# ICAIF 2024 Finance-RAG Challenge Baseline

This notebook demonstrates a **baseline solution** for the **ICAIF 2024 Finance-RAG Challenge**. The goal of the challenge is to create a **Retrieval-Augmented Generation (RAG)** system for financial data. Participants are tasked with developing systems that retrieve relevant documents from a large corpus and provide accurate, context-aware responses to user queries.

---

## System Components

The system is divided into two main components:

1. **Retrieval**: Retrieves relevant financial documents from a large corpus based on a user query.
2. **Reranking**: Refines the ranking of the retrieved documents to ensure the most relevant information is prioritized.

---

## Model Overview

This baseline notebook uses a combination of `SentenceTransformer` and `CrossEncoder` models to perform these tasks:

- The **retrieval model** is responsible for encoding both the queries and documents into embeddings.
- The **reranking model** evaluates the relevance of the retrieved documents and reorders them accordingly.

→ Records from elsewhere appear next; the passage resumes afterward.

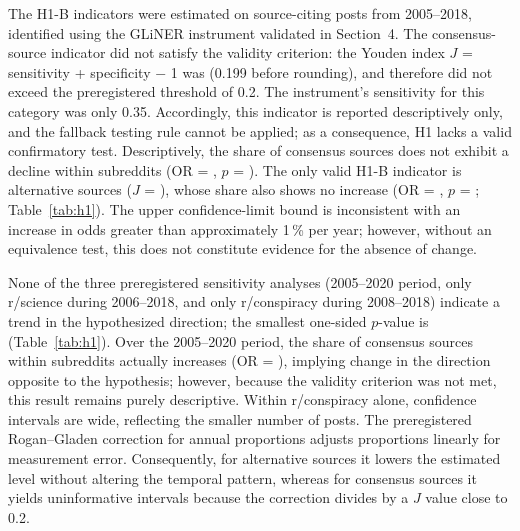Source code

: \documentclass[10pt,a4paper]{article}
\begin{document}
The H1-B indicators were estimated on \resHoneBCiting{} source-citing posts from
2005--2018, identified using the GLiNER instrument validated in Section~4. The
consensus-source indicator did not satisfy the validity criterion: the Youden index
$J$ = sensitivity + specificity $-$ 1 was \resAuditConsensusJ{} (0.199 before rounding),
and therefore did not exceed the preregistered threshold of 0.2.
The instrument's sensitivity for this category was only 0.35.
Accordingly, this indicator is reported descriptively only, and the fallback testing
rule cannot be applied; as a consequence, H1 lacks a valid confirmatory test.
Descriptively, the share of consensus sources does not exhibit a decline within
subreddits (OR = \resHoneBConsensusOr, $p$ = \resHoneBConsensusP). The only valid
H1-B indicator is alternative sources ($J$ = \resAuditAlternativeJ), whose share
also shows no increase (OR = \resHoneBAlternativeOr,
$p$ = \resHoneBAlternativeP; Table~\ref{tab:h1}).
The upper confidence-limit bound is inconsistent with an increase in odds greater
than approximately 1\,\% per year; however, without an equivalence test, this does
not constitute evidence for the absence of change.

None of the three preregistered sensitivity analyses (2005--2020 period, only r/science
during 2006--2018, and only r/conspiracy during 2008--2018) indicate a trend in the
hypothesized direction; the smallest one-sided $p$-value is
\resHoneBConsensusConspiracyP{} (Table~\ref{tab:h1}). Over the 2005--2020 period,
the share of consensus sources within subreddits actually increases
(OR = \resHoneBConsensusTwentyOr), implying change in the direction opposite to the
hypothesis; however, because the validity criterion was not met, this result remains
purely descriptive.
Within r/conspiracy alone, confidence intervals are wide, reflecting the smaller number
of posts.
The preregistered Rogan--Gladen correction for annual proportions adjusts proportions
linearly for measurement error. Consequently, for alternative sources it lowers the
estimated level without altering the temporal pattern, whereas for consensus sources
it yields uninformative intervals because the correction divides by a $J$ value close
to 0.2.
\end{document}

In this example, the baseline task used is **FinDER**, which is one of the seven available tasks in the FinanceRAG project. The retrieval model used is `intfloat/e5-large-v2`, and the reranking is performed using `cross-encoder/ms-marco-MiniLM-L-12-v2`. Both of these models can be substituted with other models supported by the `sentence_transformers` library for performance experimentation.

---

## Goal

The goal of this notebook is to provide a **solid foundation** for participants to build more advanced solutions for the challenge. Feel free to customize the task, retrieval model, and reranking model as needed.

---

## Repository Setup and Environment Configuration

You can find the repository for this project on GitHub [here](https://github.com/JiH00nKw0n/FinanceRAG).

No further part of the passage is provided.